Qualche critico aveva provato ad azzardare l’idea che tutta la poetica fosse riducibile allo spaesamento linguistico, ad una specie di disorientamento dato dal fatto che non conosceva bene il francese, sua seconda lingua, vocabolario dato dalla necessità del vivere a Neuchatel. Ma non è così. La Kristof cominciò a scrivere come tutti. Prolissa, retorica, celebrativa. Ma poi capì che quello che voleva dire poteva essere scritto solo in un altro modo, e cominciò a cancellare aggettivi, subordinate e immagini che trovava colorate e ipocrite. Setacciare tutto ciò che non viene dalla realtà ma dall’interpretazione emotiva della realtà. Cominciò a rimuovere tutti i filtri che obbligano a vedere il mondo come un fatto emotivo, di stomaco, e non per quello che è.

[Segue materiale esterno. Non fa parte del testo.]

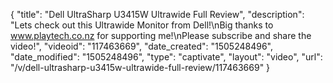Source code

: {
    "title": "Dell UltraSharp U3415W Ultrawide Full Review",
    "description": "Lets check out this Ultrawide Monitor from Dell!\nBig thanks to www.playtech.co.nz for supporting me!\nPlease subscribe and share the video!",
    "videoid": "117463669",
    "date_created": "1505248496",
    "date_modified": "1505248496",
    "type": "captivate",
    "layout": "video",
    "url": "\/v\/dell-ultrasharp-u3415w-ultrawide-full-review\/117463669"
}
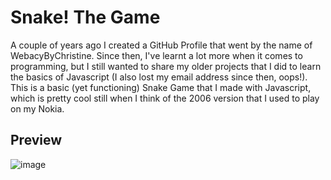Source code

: # Snake! The Game

A couple of years ago I created a GitHub Profile that went by the name of WebacyByChristine. Since then, I've learnt a lot more when it comes to programming, but I still wanted to share my older projects that I did to learn the basics of Javascript (I also lost my email address since then, oops!). This is a basic (yet functioning) Snake Game that I made with Javascript, which is pretty cool still when I think of the 2006 version that I used to play on my Nokia.

## Preview

![image](https://user-images.githubusercontent.com/87696858/129067773-5476bac7-7fe0-4462-9f9e-01a7201be0b0.png)

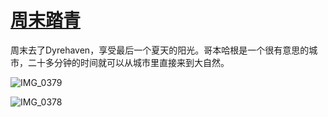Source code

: # [周末踏青](https://github.com/cufezhusy/cufezhusy.github.io/issues/4)

周末去了Dyrehaven，享受最后一个夏天的阳光。哥本哈根是一个很有意思的城市，二十多分钟的时间就可以从城市里直接来到大自然。


![IMG_0379](https://github.com/user-attachments/assets/83b59dce-c02b-4444-bce9-09a272ac89f6)

![IMG_0378](https://github.com/user-attachments/assets/8e4e5a83-db83-4d9f-9359-8b9382ad9e86)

In ultima analisi è proprio per questo che riesce a dire l’orrore e la tristezza di quel vivere (storicamente determinato): per come scrive, per il sacrificio che fa della scrittura all’altare della verità.
Si potrebbe pensare che la persona, Agota Kristof, fosse della stessa fattura dei suoi romanzi. Del resto Proust era un personaggio facilmente assimilabile ai suoi romanzi. Lo era Wilde e lo erano, per dirne alcuni, gli scrittori della Beat Generation. Louis Ferdinand Cèline sguazzava nella miseria che l’ha reso celebre, vivendola prima di raccontarla. Si potrebbe andare avanti a lungo, ma è un concetto che abbiamo già espresso nell’idea della Kristof che un essere umano abbia solo una storia da raccontare, che altra non è che la sua.
Dalle interviste e dai documentari si vede che Agota Kristof appartiene a quella categoria di romanzieri. Tuttavia non era una persona amara, né rancorosa, né incattivita con il mondo. Aveva una grande naturalezza nel sistemarsi in disparte dal corso delle cose, farle scivolare senza fare rumore.
Nel 2005 intitola le sue storie C’est egal, “è uguale” (in italiano, non so perchè, è diventato La Vendetta). A lei è capitata la vita che ha avuto, non c’è da sbatterci troppo la testa né portare dentro veleno.
“Mi rappresenta. È la mia natura. Io sono così. Per tutta la mia vita è stato così. Non è l’età che mi ha portato a questo punto. È stato sempre così, anche per l’amore. E lo diventa sempre di più. Anche per la scrittura, per la letteratura. Per me fa tutto lo stesso.”
Un pensiero su “La scrittrice di K.: scrivere la verità, scrivere la finzione”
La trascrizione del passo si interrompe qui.